= DESCRIPTION OF THE TASK =
If a line in the data has the string "北京住建委等四部门发布关于进一步规范北京市新供住宅项目配建公租房", please show it.

*** Begin section ***

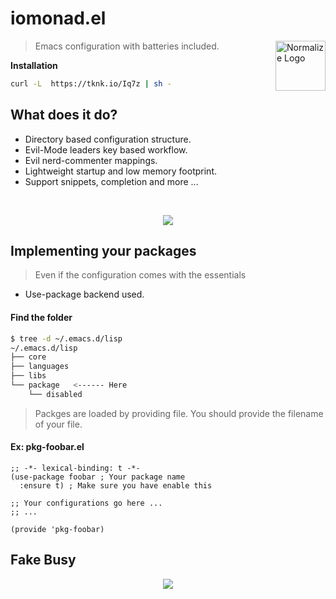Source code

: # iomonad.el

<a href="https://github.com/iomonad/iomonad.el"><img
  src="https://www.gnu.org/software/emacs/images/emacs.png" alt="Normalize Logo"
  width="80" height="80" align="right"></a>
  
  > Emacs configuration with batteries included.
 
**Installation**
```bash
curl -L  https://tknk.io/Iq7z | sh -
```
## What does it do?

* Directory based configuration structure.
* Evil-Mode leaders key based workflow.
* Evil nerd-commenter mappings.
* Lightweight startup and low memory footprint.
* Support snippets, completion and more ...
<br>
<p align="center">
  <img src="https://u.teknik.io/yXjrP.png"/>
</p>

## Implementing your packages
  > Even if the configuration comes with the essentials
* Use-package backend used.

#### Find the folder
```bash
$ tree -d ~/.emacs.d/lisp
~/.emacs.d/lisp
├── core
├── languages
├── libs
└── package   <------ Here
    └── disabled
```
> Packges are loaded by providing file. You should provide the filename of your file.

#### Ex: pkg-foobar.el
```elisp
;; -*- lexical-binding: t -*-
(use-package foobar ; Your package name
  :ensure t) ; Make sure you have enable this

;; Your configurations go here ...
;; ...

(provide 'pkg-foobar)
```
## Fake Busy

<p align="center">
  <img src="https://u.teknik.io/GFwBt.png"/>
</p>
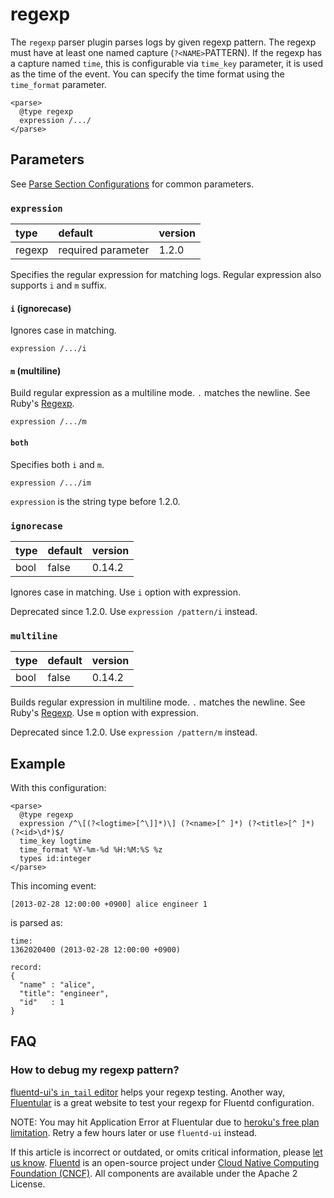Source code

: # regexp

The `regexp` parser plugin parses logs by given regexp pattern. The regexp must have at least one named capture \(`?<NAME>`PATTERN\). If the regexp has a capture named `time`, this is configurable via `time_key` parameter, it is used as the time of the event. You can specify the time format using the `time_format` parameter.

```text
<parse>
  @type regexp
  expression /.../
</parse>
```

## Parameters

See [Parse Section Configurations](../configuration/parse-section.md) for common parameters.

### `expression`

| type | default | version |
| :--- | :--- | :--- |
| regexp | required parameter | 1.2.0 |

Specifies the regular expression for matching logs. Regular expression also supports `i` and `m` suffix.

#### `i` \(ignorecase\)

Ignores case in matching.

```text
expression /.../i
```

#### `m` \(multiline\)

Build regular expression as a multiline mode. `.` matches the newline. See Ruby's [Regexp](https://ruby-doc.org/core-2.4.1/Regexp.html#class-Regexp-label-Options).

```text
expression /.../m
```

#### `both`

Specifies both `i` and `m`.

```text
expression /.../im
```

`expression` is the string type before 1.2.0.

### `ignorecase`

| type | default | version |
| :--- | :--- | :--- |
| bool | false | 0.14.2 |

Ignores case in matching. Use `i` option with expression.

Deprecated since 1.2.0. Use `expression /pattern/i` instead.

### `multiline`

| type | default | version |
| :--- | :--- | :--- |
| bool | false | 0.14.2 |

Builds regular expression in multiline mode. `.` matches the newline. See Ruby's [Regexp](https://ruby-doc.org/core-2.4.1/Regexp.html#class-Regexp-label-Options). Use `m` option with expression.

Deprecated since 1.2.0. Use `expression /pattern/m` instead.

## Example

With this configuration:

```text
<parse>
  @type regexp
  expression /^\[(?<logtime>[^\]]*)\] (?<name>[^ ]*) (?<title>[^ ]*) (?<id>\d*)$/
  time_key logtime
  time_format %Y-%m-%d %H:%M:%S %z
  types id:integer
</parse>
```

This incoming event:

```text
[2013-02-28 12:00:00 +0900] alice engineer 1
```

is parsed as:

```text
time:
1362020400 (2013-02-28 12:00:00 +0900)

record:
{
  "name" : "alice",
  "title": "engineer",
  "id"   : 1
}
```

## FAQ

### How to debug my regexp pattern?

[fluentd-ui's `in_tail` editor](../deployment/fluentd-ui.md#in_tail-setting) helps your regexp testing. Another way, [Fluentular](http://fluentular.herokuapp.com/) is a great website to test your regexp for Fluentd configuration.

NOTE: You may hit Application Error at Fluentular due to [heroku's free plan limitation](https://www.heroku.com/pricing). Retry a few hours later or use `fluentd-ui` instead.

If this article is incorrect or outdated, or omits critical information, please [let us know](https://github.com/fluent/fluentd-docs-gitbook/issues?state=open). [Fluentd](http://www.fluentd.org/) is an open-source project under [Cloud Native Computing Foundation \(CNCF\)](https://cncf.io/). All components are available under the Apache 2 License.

*** End section ***
*** Begin section ***

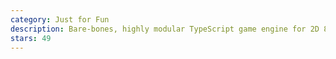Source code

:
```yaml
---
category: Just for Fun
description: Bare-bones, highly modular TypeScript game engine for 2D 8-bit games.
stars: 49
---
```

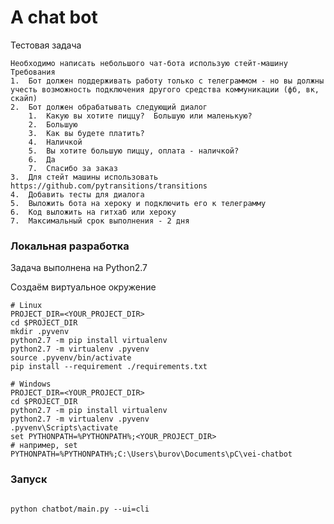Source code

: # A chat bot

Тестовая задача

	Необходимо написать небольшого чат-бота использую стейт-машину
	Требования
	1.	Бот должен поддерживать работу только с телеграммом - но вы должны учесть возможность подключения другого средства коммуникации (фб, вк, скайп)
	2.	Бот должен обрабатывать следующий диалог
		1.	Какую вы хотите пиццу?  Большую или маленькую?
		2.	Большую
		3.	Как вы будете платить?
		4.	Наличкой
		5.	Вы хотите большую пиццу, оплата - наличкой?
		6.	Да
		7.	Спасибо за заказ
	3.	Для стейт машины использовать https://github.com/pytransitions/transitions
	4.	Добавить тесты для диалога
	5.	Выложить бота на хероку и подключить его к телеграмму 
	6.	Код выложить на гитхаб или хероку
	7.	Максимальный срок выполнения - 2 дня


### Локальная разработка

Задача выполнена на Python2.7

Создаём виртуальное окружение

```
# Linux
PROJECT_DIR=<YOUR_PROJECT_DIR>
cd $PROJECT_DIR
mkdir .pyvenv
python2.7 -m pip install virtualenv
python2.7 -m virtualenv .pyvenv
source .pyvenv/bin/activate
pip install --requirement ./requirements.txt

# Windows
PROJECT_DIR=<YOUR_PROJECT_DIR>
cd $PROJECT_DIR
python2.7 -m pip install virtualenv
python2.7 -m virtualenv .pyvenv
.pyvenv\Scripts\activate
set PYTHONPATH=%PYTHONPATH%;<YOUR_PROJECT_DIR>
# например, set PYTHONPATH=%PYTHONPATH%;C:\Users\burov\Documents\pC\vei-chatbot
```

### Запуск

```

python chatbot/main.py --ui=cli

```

*** End section ***
*** Begin section ***

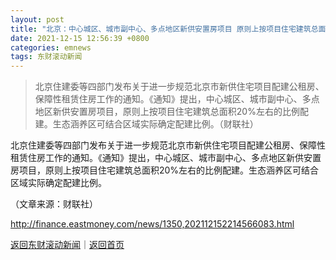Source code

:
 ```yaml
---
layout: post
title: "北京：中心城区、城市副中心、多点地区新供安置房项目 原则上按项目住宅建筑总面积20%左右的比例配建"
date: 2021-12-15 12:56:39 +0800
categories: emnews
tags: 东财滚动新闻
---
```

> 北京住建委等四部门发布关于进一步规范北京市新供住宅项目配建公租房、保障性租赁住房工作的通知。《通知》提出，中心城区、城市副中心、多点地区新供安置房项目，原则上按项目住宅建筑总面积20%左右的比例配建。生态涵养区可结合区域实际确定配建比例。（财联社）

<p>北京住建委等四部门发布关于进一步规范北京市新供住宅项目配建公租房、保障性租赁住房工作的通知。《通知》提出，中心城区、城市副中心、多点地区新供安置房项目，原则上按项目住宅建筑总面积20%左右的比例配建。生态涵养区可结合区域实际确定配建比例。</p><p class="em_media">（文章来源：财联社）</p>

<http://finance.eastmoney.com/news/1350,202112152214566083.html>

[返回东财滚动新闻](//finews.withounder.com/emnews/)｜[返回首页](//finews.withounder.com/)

*** End section ***

= EXERCISE OUTPUT =
> 北京住建委等四部门发布关于进一步规范北京市新供住宅项目配建公租房、保障性租赁住房工作的通知。《通知》提出，中心城区、城市副中心、多点地区新供安置房项目，原则上按项目住宅建筑总面积20%左右的比例配建。生态涵养区可结合区域实际确定配建比例。（财联社）
<p>北京住建委等四部门发布关于进一步规范北京市新供住宅项目配建公租房、保障性租赁住房工作的通知。《通知》提出，中心城区、城市副中心、多点地区新供安置房项目，原则上按项目住宅建筑总面积20%左右的比例配建。生态涵养区可结合区域实际确定配建比例。</p><p class="em_media">（文章来源：财联社）</p>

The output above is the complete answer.